Even with NOTA, if one third of our representatives at center are with criminal records, something is seriously ailing our democracy.  The lofty eloquence of the SC in its August 27th, 2014 judgment in Narula is of little consequence. Narula poses a vital issue; does democracy means freedom to choose without restrictions. Constitution of India and Representation of People Laws places skeletal regulation on qualification to contest elections. Legislation is slightly more expressive with regard to disqualification to represent.  For being a minister, much lesser are the requirements. One need not even be a representative for the first six month of ministerial berth. Non-prescription of qualification is both liberating and a slippery slope. Perhaps the ominous disquiet expressed by Dr. Rajendra Prasad, the President of the Constituent Assembly, in the context of laying down qualification for representatives that it is impossible to articulate yardsticks for measuring moral virtues of human beings, that it will remain the short coming of our constitution remain true as ever.

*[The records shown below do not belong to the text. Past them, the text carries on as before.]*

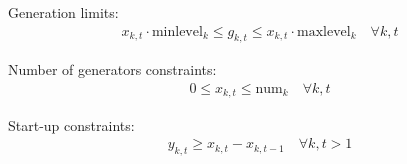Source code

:\documentclass{article}
\begin{document}
Generation limits:
\begin{align*}
x_{k,t} \cdot \text{minlevel}_k \leq g_{k,t} \leq x_{k,t} \cdot \text{maxlevel}_k \quad \forall k, t
\end{align*}

Number of generators constraints: 
\begin{align*}
0 \leq x_{k,t} \leq \text{num}_k \quad \forall k, t
\end{align*}

Start-up constraints:
\begin{align*}
y_{k,t} \geq x_{k,t} - x_{k,t-1} \quad \forall k, t > 1
\end{align*}
\end{document}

The fundamental question to ask is, where in democracy shall the screening be placed? Or is it a case that we should question the basic assumptions taken. Should there be a screening of persons who shall contest election at all. Is there anything inherently evil in criminals/ people with criminal background being elected, if people prefer them to be their representatives? After all, Robin Hood was of the mass. Good and evil are always constructed on the scales we use. I leave this discussion for later.

In the circle of democracy that we practice, we have already 'democratically formed' certain rules and regulations regarding representation. These rules presently hold that person convicted of an offence of specified categories are not qualified to be representing others in legislative bodies and therefore occupy ministerial position as well (see, B.R Kapur). There is no rule prohibiting any person charged with an offense from neither contesting nor holding ministerial position.

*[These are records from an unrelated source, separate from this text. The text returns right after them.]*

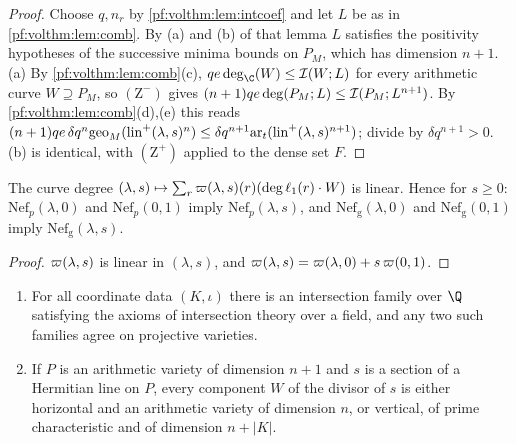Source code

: \begin{proof}
Choose $q,n_r$ by \cref{pf:volthm:lem:intcoef} and let $L$ be as in \cref{pf:volthm:lem:comb}. By (a) and (b)
of that lemma $L$ satisfies the positivity hypotheses of the successive minima bounds on $P_M$, which has
dimension $n+1$. (a) By \cref{pf:volthm:lem:comb}(c), $qe\deg_\C(W)\le\volthmII(W;L)$ for every arithmetic
curve $W\supseteq P_M$, so $(\mathrm{Z}^-)$ gives
$(n+1)qe\deg(P_M;L)\le\mathcal{I}(P_M;L^{n+1})$. By \cref{pf:volthm:lem:comb}(d),(e) this reads
$(n+1)qe\,\delta q^n\mathrm{geo}_M(\mathrm{lin}^+(\lambda,s)^n)\le\delta q^{n+1}\mathrm{ar}_t(\mathrm{lin}^+(\lambda,s)^{n+1})$;
divide by $\delta q^{n+1}>0$. (b) is identical, with $(\mathrm{Z}^+)$ applied to the dense
set $F$.
\end{proof}

\begin{lemma}\label{pf:volthm:lem:nefcone}
The curve degree $(\lambda,s)\mapsto\sum_r\varpi(\lambda,s)(r)(\deg\ell_1(r)\cdot W)$ is linear.
Hence for $s\ge0$: $\mathrm{Nef}_p(\lambda,0)$ and $\mathrm{Nef}_p(0,1)$ imply $\mathrm{Nef}_p(\lambda,s)$, and
$\mathrm{Nef}_{\mathrm g}(\lambda,0)$ and $\mathrm{Nef}_{\mathrm g}(0,1)$ imply $\mathrm{Nef}_{\mathrm g}(\lambda,s)$.
\end{lemma}

\begin{proof}
$\varpi(\lambda,s)$ is linear in $(\lambda,s)$, and $\varpi(\lambda,s)=\varpi(\lambda,0)+s\,\varpi(0,1)$.
\end{proof}

\begin{lemma}\label{pf:volthm:lem:aux}
\begin{enumerate}[label=(\alph*)]
\item For all coordinate data $(K,\iota)$ there is an intersection family over $\Q$ satisfying the axioms of
  intersection theory over a field, and any two such families agree on projective varieties.
\item If $P$ is an arithmetic variety of dimension $n+1$ and $s$ is a section of a Hermitian line on $P$, every
  component $W$ of the divisor of $s$ is either horizontal and an arithmetic variety of dimension $n$, or
  vertical, of prime characteristic and of dimension $n+|K|$.
\end{enumerate}
\end{lemma}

Now the game changes into the realm of constitutional convention, implied limitation, political proprietary, trust, morality, legitimate expectation to prevent tainted from becoming a minister Most of these terms in party politics scenario is oxymoronic and call for a hearty laugh.

The central issue remains, why do people elect tainted persons? The right to information wave was a relief that it brought a hope that the flow of sunlight will be the best disinfectant. Despite that MPs with crime records increased by 4% from last House in Center. Efforts to check criminalization of politics have been perpetual. The pages written by official commissions are enough to bury the all the criminals. Law Commission in its 244th report, of which ink is yet to dry, has spent its time and energy to collate required legislative changes on disqualification of elected representatives.  In reality, Nitin Gadkari and Uma Bharati rules, so also 10 others in central government, some even with charges of murder and rioting.

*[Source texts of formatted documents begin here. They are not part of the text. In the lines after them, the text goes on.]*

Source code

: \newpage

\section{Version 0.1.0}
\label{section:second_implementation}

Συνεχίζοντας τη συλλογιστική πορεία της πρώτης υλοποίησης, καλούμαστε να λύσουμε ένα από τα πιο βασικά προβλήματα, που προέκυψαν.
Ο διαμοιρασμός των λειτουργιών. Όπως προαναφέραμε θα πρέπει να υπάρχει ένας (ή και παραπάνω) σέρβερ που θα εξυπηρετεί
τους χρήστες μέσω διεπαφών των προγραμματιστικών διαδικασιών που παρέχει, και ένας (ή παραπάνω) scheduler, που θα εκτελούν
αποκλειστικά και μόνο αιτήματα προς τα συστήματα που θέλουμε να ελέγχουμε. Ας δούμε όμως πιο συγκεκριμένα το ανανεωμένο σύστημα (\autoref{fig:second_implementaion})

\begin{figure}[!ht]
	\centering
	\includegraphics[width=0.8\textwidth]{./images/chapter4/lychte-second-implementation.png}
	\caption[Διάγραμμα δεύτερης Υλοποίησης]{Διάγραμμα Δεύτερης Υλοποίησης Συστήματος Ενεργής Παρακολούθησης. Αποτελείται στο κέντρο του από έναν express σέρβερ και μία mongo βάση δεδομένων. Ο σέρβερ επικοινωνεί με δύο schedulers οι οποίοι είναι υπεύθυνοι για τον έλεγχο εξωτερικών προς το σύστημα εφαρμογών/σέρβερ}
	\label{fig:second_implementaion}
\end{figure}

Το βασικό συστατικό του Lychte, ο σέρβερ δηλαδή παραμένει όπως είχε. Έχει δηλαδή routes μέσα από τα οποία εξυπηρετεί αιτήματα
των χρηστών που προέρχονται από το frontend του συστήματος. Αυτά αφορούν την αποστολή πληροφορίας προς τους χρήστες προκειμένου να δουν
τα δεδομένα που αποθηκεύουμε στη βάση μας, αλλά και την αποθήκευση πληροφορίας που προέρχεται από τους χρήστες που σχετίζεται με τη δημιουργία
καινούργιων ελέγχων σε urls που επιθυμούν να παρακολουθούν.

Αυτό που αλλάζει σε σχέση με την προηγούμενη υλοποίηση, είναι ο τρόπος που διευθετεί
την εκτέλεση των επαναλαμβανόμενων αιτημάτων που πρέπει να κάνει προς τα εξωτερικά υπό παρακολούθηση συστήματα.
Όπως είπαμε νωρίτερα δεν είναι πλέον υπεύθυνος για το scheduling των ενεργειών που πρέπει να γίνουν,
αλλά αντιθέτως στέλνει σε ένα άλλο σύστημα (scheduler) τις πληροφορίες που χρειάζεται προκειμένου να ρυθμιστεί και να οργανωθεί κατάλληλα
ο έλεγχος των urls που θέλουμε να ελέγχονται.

It is natural then to raise questions about democracy itself. Or as frequently hear, India’s maturity to handle democracy. Often failures are blamed on democracy as a choice of governance but it is overlooked that success of democracy needs existence of collateral liberal institutions, public spaces and deliberations. Public memory is known to be short. In a nation like India where survival is the primary issue which is further complicated with boundaries set by cast, religion and region, conscious efforts need to be taken to make public memory alive.  Development of a collective consciousness is the backbone of any social co-existence and is primal for democracy.   

The deluge of “breaking news” and unreal melodramatic soap operas, which gives voyeuristic pleasure, is degenerating this public space. Social media is gradually reduced into narcissist selfies, shaping a community inept for democratic living.


Democracy is a poor system of government at best; the only thing that can honestly be said in its favor is that it is about eight times as good as any other method the human race has ever tried. Democracy's worst fault is that its leaders are likely to reflect the faults and virtues of their constituents — a depressingly low level, but what else can you expect?” (Robert A. Heinlein, in Stranger in a Strange Land ).”

Democracy is all what we have. Let us work with it. The significance of media, universities and civil society organizations are here.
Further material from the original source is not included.